- **DATA**
----------------

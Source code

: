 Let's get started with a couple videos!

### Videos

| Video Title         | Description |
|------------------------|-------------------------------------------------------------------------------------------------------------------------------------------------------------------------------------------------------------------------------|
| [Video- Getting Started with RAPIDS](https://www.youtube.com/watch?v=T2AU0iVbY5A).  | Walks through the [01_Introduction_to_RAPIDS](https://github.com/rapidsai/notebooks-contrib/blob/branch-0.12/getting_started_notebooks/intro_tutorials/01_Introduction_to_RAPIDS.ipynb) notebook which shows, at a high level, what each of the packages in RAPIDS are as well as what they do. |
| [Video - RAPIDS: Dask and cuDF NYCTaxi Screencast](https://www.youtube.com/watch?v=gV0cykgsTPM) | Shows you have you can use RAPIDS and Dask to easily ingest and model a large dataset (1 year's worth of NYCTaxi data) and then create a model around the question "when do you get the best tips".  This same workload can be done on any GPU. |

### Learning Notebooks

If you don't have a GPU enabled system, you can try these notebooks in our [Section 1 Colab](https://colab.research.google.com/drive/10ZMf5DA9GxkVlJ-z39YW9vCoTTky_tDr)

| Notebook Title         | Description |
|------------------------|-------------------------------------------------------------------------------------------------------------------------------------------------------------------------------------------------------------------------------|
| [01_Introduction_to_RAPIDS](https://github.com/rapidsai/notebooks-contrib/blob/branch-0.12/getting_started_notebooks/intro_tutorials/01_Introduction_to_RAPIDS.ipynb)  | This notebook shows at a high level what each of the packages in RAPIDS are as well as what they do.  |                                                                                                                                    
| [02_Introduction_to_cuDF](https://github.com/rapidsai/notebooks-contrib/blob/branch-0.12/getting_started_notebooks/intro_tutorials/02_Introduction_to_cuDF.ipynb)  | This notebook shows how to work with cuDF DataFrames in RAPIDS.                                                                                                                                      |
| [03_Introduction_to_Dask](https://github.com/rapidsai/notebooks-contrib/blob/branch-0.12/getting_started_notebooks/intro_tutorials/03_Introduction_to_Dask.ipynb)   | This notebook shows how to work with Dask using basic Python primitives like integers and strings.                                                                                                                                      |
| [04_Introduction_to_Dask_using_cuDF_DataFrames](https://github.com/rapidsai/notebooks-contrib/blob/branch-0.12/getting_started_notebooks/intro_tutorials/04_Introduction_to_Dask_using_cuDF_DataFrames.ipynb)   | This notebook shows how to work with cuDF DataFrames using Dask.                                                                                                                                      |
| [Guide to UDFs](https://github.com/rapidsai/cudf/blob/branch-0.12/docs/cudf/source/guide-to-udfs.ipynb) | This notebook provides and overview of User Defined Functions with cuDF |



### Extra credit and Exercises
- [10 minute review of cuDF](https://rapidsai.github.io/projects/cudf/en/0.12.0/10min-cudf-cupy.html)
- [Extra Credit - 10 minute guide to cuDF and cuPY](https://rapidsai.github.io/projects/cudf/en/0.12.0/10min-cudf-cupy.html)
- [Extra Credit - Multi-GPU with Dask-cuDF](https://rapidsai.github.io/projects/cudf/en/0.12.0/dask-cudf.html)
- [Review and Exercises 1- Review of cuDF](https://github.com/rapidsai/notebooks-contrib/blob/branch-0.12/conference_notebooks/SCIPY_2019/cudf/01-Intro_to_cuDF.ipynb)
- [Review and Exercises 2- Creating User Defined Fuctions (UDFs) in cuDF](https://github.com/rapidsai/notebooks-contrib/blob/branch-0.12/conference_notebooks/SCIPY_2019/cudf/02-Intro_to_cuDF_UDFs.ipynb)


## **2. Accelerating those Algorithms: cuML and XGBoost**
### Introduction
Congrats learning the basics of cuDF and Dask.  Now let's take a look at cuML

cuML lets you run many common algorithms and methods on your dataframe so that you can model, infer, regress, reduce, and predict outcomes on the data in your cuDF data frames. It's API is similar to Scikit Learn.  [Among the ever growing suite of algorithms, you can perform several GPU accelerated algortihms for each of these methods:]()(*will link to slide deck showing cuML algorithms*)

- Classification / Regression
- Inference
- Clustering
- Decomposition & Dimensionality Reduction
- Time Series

----------------

Copy, character for character, the lines from the line that holds "- Classification / Regression" through the final line of the records above.

- Classification / Regression
- Inference
- Clustering
- Decomposition & Dimensionality Reduction
- Time Series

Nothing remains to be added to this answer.